### TASK DATA
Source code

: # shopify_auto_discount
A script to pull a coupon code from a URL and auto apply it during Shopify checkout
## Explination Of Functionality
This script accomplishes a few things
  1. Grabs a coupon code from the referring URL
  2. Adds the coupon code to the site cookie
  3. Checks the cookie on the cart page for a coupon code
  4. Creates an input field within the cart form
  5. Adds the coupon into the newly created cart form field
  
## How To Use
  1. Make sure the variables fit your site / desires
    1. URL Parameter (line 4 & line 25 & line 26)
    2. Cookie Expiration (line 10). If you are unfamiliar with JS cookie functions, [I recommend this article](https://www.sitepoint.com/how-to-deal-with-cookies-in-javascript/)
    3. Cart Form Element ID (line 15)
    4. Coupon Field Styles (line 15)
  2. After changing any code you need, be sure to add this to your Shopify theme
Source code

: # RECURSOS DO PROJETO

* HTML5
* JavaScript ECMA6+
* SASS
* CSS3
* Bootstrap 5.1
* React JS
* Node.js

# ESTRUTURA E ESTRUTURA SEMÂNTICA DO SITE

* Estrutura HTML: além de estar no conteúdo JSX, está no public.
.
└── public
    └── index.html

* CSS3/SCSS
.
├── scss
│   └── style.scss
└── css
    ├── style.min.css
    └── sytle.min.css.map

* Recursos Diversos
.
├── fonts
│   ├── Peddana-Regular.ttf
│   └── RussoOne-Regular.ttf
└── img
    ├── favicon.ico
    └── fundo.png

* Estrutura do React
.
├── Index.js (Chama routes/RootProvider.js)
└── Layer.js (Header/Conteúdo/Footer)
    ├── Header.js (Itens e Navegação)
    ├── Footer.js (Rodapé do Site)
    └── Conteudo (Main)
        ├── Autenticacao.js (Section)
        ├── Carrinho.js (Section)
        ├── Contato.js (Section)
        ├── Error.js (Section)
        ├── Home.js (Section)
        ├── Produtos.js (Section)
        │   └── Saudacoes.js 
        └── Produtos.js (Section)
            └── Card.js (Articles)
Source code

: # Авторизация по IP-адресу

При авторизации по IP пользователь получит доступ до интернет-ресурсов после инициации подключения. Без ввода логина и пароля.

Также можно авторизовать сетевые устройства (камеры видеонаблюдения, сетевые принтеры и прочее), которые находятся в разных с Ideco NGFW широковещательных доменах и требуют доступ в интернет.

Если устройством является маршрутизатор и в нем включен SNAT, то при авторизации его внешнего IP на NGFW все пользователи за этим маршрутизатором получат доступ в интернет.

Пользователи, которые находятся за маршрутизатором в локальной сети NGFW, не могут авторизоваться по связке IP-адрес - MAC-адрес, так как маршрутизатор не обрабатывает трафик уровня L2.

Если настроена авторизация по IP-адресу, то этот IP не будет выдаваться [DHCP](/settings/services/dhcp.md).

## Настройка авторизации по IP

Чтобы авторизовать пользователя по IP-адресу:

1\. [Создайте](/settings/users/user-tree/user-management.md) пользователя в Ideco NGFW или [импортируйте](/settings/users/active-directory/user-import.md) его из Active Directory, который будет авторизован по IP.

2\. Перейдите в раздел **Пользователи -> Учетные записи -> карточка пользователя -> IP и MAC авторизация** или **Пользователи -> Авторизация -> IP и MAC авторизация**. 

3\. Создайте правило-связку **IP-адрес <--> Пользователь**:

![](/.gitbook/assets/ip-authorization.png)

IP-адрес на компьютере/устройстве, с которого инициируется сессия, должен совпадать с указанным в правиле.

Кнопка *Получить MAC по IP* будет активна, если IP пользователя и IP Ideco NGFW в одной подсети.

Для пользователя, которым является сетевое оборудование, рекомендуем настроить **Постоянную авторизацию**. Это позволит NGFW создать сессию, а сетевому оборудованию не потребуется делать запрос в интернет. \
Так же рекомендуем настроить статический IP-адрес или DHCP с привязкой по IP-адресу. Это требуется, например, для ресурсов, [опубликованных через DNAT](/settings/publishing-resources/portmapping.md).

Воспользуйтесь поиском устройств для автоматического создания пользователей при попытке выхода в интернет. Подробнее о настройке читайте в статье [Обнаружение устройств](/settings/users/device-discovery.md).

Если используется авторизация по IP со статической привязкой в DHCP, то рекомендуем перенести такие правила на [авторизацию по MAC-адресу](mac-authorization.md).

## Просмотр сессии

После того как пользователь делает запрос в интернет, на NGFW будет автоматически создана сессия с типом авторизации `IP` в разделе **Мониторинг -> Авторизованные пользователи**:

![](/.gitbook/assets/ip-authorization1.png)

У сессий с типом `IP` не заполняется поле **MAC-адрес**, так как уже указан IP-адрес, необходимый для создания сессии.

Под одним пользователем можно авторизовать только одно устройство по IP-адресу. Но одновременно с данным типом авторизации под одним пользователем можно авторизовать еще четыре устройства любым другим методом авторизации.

### WORK ITEM
When a line in the records above holds "sure", that line is to be reported.

### REPLY TO THE EXERCISE
  1. Make sure the variables fit your site / desires
  2. After changing any code you need, be sure to add this to your Shopify theme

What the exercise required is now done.